+++ MATERIAL SUPPLIED

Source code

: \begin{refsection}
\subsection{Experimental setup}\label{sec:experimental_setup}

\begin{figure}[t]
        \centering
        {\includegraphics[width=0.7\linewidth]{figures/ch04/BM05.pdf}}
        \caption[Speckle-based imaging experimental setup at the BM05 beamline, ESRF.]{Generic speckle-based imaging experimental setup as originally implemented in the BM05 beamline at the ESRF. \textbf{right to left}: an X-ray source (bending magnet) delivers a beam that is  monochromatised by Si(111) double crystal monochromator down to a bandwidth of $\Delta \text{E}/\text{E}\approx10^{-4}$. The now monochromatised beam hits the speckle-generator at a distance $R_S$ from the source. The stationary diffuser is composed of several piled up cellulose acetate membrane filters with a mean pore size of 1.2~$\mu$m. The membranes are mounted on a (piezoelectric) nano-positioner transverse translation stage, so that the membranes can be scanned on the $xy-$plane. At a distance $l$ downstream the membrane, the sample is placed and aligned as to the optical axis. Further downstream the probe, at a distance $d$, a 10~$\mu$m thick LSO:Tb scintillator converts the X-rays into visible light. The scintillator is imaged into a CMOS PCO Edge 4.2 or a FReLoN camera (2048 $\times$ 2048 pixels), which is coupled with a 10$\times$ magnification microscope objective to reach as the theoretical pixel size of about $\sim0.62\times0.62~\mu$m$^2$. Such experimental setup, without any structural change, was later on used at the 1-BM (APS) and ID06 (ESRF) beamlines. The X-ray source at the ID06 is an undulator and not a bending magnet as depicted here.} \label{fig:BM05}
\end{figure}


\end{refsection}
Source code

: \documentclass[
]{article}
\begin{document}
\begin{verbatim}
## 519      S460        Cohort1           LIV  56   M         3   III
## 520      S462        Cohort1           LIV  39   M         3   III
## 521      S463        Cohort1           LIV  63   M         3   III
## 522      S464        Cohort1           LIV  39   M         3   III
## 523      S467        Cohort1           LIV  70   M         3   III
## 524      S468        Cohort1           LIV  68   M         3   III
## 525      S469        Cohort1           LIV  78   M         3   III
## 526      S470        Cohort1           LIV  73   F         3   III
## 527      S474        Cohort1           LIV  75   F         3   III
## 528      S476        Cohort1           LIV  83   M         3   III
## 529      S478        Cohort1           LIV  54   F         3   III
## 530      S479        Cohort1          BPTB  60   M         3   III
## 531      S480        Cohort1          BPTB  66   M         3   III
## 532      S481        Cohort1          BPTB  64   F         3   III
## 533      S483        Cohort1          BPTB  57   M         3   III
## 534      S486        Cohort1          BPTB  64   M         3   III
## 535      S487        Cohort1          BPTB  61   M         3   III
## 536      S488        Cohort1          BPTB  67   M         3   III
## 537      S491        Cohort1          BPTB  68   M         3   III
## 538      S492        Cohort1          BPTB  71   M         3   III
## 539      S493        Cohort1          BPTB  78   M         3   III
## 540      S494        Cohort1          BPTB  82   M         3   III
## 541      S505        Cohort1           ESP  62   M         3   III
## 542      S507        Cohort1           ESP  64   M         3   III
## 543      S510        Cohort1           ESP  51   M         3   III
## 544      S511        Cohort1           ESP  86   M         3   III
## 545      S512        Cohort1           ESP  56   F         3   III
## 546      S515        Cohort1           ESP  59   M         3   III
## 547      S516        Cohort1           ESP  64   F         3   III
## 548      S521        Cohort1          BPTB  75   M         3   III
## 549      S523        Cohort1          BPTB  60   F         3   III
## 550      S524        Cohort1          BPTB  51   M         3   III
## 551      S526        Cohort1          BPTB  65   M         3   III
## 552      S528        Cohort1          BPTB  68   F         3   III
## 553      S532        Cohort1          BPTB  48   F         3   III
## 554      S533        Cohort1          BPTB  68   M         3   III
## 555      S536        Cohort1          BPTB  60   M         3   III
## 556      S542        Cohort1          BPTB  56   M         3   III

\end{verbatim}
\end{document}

++++++

ACTIVITY:
From the first line to the last, restate the data above exactly.

WRITTEN ANSWER:
Source code

: \begin{refsection}
\subsection{Experimental setup}\label{sec:experimental_setup}

\begin{figure}[t]
        \centering
        {\includegraphics[width=0.7\linewidth]{figures/ch04/BM05.pdf}}
        \caption[Speckle-based imaging experimental setup at the BM05 beamline, ESRF.]{Generic speckle-based imaging experimental setup as originally implemented in the BM05 beamline at the ESRF. \textbf{right to left}: an X-ray source (bending magnet) delivers a beam that is  monochromatised by Si(111) double crystal monochromator down to a bandwidth of $\Delta \text{E}/\text{E}\approx10^{-4}$. The now monochromatised beam hits the speckle-generator at a distance $R_S$ from the source. The stationary diffuser is composed of several piled up cellulose acetate membrane filters with a mean pore size of 1.2~$\mu$m. The membranes are mounted on a (piezoelectric) nano-positioner transverse translation stage, so that the membranes can be scanned on the $xy-$plane. At a distance $l$ downstream the membrane, the sample is placed and aligned as to the optical axis. Further downstream the probe, at a distance $d$, a 10~$\mu$m thick LSO:Tb scintillator converts the X-rays into visible light. The scintillator is imaged into a CMOS PCO Edge 4.2 or a FReLoN camera (2048 $\times$ 2048 pixels), which is coupled with a 10$\times$ magnification microscope objective to reach as the theoretical pixel size of about $\sim0.62\times0.62~\mu$m$^2$. Such experimental setup, without any structural change, was later on used at the 1-BM (APS) and ID06 (ESRF) beamlines. The X-ray source at the ID06 is an undulator and not a bending magnet as depicted here.} \label{fig:BM05}
\end{figure}


\end{refsection}
Source code

: \documentclass[
]{article}
\begin{document}
\begin{verbatim}
## 519      S460        Cohort1           LIV  56   M         3   III
## 520      S462        Cohort1           LIV  39   M         3   III
## 521      S463        Cohort1           LIV  63   M         3   III
## 522      S464        Cohort1           LIV  39   M         3   III
## 523      S467        Cohort1           LIV  70   M         3   III
## 524      S468        Cohort1           LIV  68   M         3   III
## 525      S469        Cohort1           LIV  78   M         3   III
## 526      S470        Cohort1           LIV  73   F         3   III
## 527      S474        Cohort1           LIV  75   F         3   III
## 528      S476        Cohort1           LIV  83   M         3   III
## 529      S478        Cohort1           LIV  54   F         3   III
## 530      S479        Cohort1          BPTB  60   M         3   III
## 531      S480        Cohort1          BPTB  66   M         3   III
## 532      S481        Cohort1          BPTB  64   F         3   III
## 533      S483        Cohort1          BPTB  57   M         3   III
## 534      S486        Cohort1          BPTB  64   M         3   III
## 535      S487        Cohort1          BPTB  61   M         3   III
## 536      S488        Cohort1          BPTB  67   M         3   III
## 537      S491        Cohort1          BPTB  68   M         3   III
## 538      S492        Cohort1          BPTB  71   M         3   III
## 539      S493        Cohort1          BPTB  78   M         3   III
## 540      S494        Cohort1          BPTB  82   M         3   III
## 541      S505        Cohort1           ESP  62   M         3   III
## 542      S507        Cohort1           ESP  64   M         3   III
## 543      S510        Cohort1           ESP  51   M         3   III
## 544      S511        Cohort1           ESP  86   M         3   III
## 545      S512        Cohort1           ESP  56   F         3   III
## 546      S515        Cohort1           ESP  59   M         3   III
## 547      S516        Cohort1           ESP  64   F         3   III
## 548      S521        Cohort1          BPTB  75   M         3   III
## 549      S523        Cohort1          BPTB  60   F         3   III
## 550      S524        Cohort1          BPTB  51   M         3   III
## 551      S526        Cohort1          BPTB  65   M         3   III
## 552      S528        Cohort1          BPTB  68   F         3   III
## 553      S532        Cohort1          BPTB  48   F         3   III
## 554      S533        Cohort1          BPTB  68   M         3   III
## 555      S536        Cohort1          BPTB  60   M         3   III
## 556      S542        Cohort1          BPTB  56   M         3   III

\end{verbatim}
\end{document}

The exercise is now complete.